Donne arabe: una «casa» per ascoltarle

Dovrebbe aprire i battenti entro settembre, a Milano, la casa d'ascolto per donne arabe promossa dal governatore lombardo Roberto Formigoni in collaborazione con l'Associazione comunità marocchina delle donne in Italia (Acmid). Obiettivo: offrire un aiuto concreto alle migliaia di musulmane d'Italia che, pur vivendo nel nostro Paese da anni, è come se non ci fossero. «Le sole marocchine regolari residenti nella Penisola sono 120 mila e forse più, ma meno del 20% di esse ha un ruolo attivo nella società» denuncia Suad Sbai, presidente dell'Acmid. «Questo significa che la stragrande maggioranza vive segregata in casa, in balia dei voleri di mariti, padri o fratelli, ignorando completamente i propri diritti. È l'ora di voltare pagina».

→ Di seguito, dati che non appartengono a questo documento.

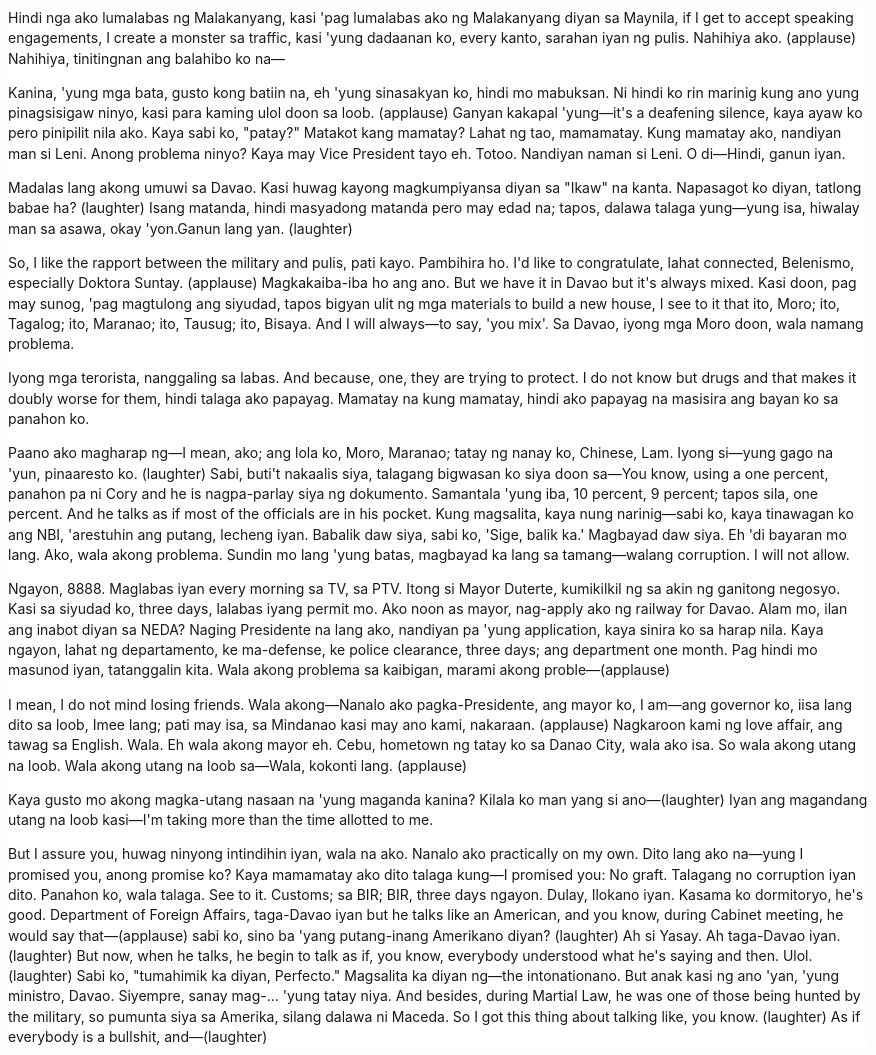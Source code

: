 Hindi nga ako lumalabas ng Malakanyang, kasi 'pag lumalabas ako ng Malakanyang diyan sa Maynila, if I get to accept speaking engagements, I create a monster sa traffic, kasi 'yung dadaanan ko, every kanto, sarahan iyan ng pulis. Nahihiya ako. (applause) Nahihiya, tinitingnan ang balahibo ko na—

Kanina, 'yung mga bata, gusto kong batiin na, eh 'yung sinasakyan ko, hindi mo mabuksan. Ni hindi ko rin marinig kung ano yung pinagsisigaw ninyo, kasi para kaming ulol doon sa loob. (applause) Ganyan kakapal 'yung—it's a deafening silence, kaya ayaw ko pero pinipilit nila ako. Kaya sabi ko, "patay?" Matakot kang mamatay? Lahat ng tao, mamamatay. Kung mamatay ako, nandiyan man si Leni. Anong problema ninyo? Kaya may Vice President tayo eh. Totoo. Nandiyan naman si Leni. O di—Hindi, ganun iyan.

Madalas lang akong umuwi sa Davao. Kasi huwag kayong magkumpiyansa diyan sa "Ikaw" na kanta. Napasagot ko diyan, tatlong babae ha? (laughter) Isang matanda, hindi masyadong matanda pero may edad na; tapos, dalawa talaga yung—yung isa, hiwalay man sa asawa, okay 'yon.Ganun lang yan. (laughter)

So, I like the rapport between the military and pulis, pati kayo. Pambihira ho. I'd like to congratulate, lahat connected, Belenismo, especially Doktora Suntay. (applause) Magkakaiba-iba ho ang ano. But we have it in Davao but it's always mixed. Kasi doon, pag may sunog, 'pag magtulong ang siyudad, tapos bigyan ulit ng mga materials to build a new house, I see to it that ito, Moro; ito, Tagalog; ito, Maranao; ito, Tausug; ito, Bisaya. And I will always—to say, 'you mix'. Sa Davao, iyong mga Moro doon, wala namang problema.

Iyong mga terorista, nanggaling sa labas. And because, one, they are trying to protect. I do not know but drugs and that makes it doubly worse for them, hindi talaga ako papayag. Mamatay na kung mamatay, hindi ako papayag na masisira ang bayan ko sa panahon ko.

Paano ako magharap ng—I mean, ako; ang lola ko, Moro, Maranao; tatay ng nanay ko, Chinese, Lam. Iyong si—yung gago na 'yun, pinaaresto ko. (laughter) Sabi, buti't nakaalis siya, talagang bigwasan ko siya doon sa—You know, using a one percent, panahon pa ni Cory and he is nagpa-parlay siya ng dokumento. Samantala 'yung iba, 10 percent, 9 percent; tapos sila, one percent. And he talks as if most of the officials are in his pocket. Kung magsalita, kaya nung narinig—sabi ko, kaya tinawagan ko ang NBI, 'arestuhin ang putang, lecheng iyan. Babalik daw siya, sabi ko, 'Sige, balik ka.' Magbayad daw siya. Eh 'di bayaran mo lang. Ako, wala akong problema. Sundin mo lang 'yung batas, magbayad ka lang sa tamang—walang corruption. I will not allow.

Ngayon, 8888. Maglabas iyan every morning sa TV, sa PTV. Itong si Mayor Duterte, kumikilkil ng sa akin ng ganitong negosyo. Kasi sa siyudad ko, three days, lalabas iyang permit mo. Ako noon as mayor, nag-apply ako ng railway for Davao. Alam mo, ilan ang inabot diyan sa NEDA? Naging Presidente na lang ako, nandiyan pa 'yung application, kaya sinira ko sa harap nila. Kaya ngayon, lahat ng departamento, ke ma-defense, ke police clearance, three days; ang department one month. Pag hindi mo masunod iyan, tatanggalin kita. Wala akong problema sa kaibigan, marami akong proble—(applause)

I mean, I do not mind losing friends. Wala akong—Nanalo ako pagka-Presidente, ang mayor ko, I am—ang governor ko, iisa lang dito sa loob, Imee lang; pati may isa, sa Mindanao kasi may ano kami, nakaraan. (applause) Nagkaroon kami ng love affair, ang tawag sa English. Wala. Eh wala akong mayor eh. Cebu, hometown ng tatay ko sa Danao City, wala ako isa. So wala akong utang na loob. Wala akong utang na loob sa—Wala, kokonti lang. (applause)

Kaya gusto mo akong magka-utang nasaan na 'yung maganda kanina? Kilala ko man yang si ano—(laughter) Iyan ang magandang utang na loob kasi—I'm taking more than the time allotted to me.

But I assure you, huwag ninyong intindihin iyan, wala na ako. Nanalo ako practically on my own. Dito lang ako na—yung I promised you, anong promise ko? Kaya mamamatay ako dito talaga kung—I promised you: No graft. Talagang no corruption iyan dito. Panahon ko, wala talaga. See to it. Customs; sa BIR; BIR, three days ngayon. Dulay, Ilokano iyan. Kasama ko dormitoryo, he's good. Department of Foreign Affairs, taga-Davao iyan but he talks like an American, and you know, during Cabinet meeting, he would say that—(applause) sabi ko, sino ba 'yang putang-inang Amerikano diyan? (laughter) Ah si Yasay. Ah taga-Davao iyan. (laughter) But now, when he talks, he begin to talk as if, you know, everybody understood what he's saying and then. Ulol. (laughter) Sabi ko, "tumahimik ka diyan, Perfecto." Magsalita ka diyan ng—the intonationano. But anak kasi ng ano 'yan, 'yung ministro, Davao. Siyempre, sanay mag-... 'yung tatay niya. And besides, during Martial Law, he was one of those being hunted by the military, so pumunta siya sa Amerika, silang dalawa ni Maceda. So I got this thing about talking like, you know. (laughter) As if everybody is a bullshit, and—(laughter)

Anche sul piano politico. Non a caso proprio Suad Sbai ha rivolto un appello al sottosegretario al ministero dell'Interno con delega all'immigrazione Marcella Lucidi perché promuova azioni concrete sul piano dell'integrazione. «Persino il permesso di soggiorno per ricongiungimento familiare può trasformarsi in una trappola» incalza Suad Sbai, direttrice, tra le altre cose, del mensile Al Maghrebiya edito da Stranieri in Italia (Isi Group). «Perché lega indissolubilmente, o quasi, il destino delle donne a quello dei loro mariti».

In attesa che qualcosa si muova, però, chi vorrà potrà affidarsi alla casa d'ascolto di Milano. Vi troverà medici e avvocati volontari, a cui rivolgere domande specifiche su questioni sanitarie e civico-legali. Ma anche mediatori linguistici con cui instaurare un dialogo costruttivo. Finalmente.